◆ **DATA EXTRACT**
************

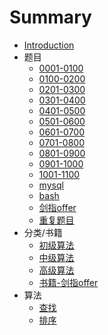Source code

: # Summary

* [Introduction](README.md)
* 题目
    - [0001-0100](docs/source/question/0001-0100.md)
    - [0100-0200](docs/source/question/0101-0200.md)
    - [0201-0300](docs/source/question/0201-0300.md)
    - [0301-0400](docs/source/question/0301-0400.md)
    - [0401-0500](docs/source/question/0401-0500.md)
    - [0501-0600](docs/source/question/0501-0600.md)
    - [0601-0700](docs/source/question/0601-0700.md)
    - [0701-0800](docs/source/question/0701-0800.md)
    - [0801-0900](docs/source/question/0801-0900.md)
    - [0901-1000](docs/source/question/0901-1000.md)
    - [1001-1100](docs/source/question/1001-1100.md)
    - [mysql](docs/source/question/mysql.md)
    - [bash](docs/source/question/bash.md)
    - [剑指offer](docs/source/question/offer.md)
    - [重复题目](docs/source/question/same.md)
* 分类/书籍
    - [初级算法](docs/source/classification/easy.md)
    - [中级算法](docs/source/classification/medium.md)
    - [高级算法](docs/source/classification/hard.md)
    - [书籍-剑指offer](docs/source/classification/offer.md)
* 算法
    - [查找](docs/source/algorithm/1-search.md)
    - [排序](docs/source/algorithm/2-sort.md)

************

◆ **WHAT THE TASK ASKS**
Please give again, exactly and only, the lines from the top of the listing above through the line that has "- [剑指offer](do", with pictures left out.

◆ **SOLUTION FOR THIS TASK**
Source code

: # Summary

* [Introduction](README.md)
* 题目
    - [0001-0100](docs/source/question/0001-0100.md)
    - [0100-0200](docs/source/question/0101-0200.md)
    - [0201-0300](docs/source/question/0201-0300.md)
    - [0301-0400](docs/source/question/0301-0400.md)
    - [0401-0500](docs/source/question/0401-0500.md)
    - [0501-0600](docs/source/question/0501-0600.md)
    - [0601-0700](docs/source/question/0601-0700.md)
    - [0701-0800](docs/source/question/0701-0800.md)
    - [0801-0900](docs/source/question/0801-0900.md)
    - [0901-1000](docs/source/question/0901-1000.md)
    - [1001-1100](docs/source/question/1001-1100.md)
    - [mysql](docs/source/question/mysql.md)
    - [bash](docs/source/question/bash.md)
    - [剑指offer](docs/source/question/offer.md)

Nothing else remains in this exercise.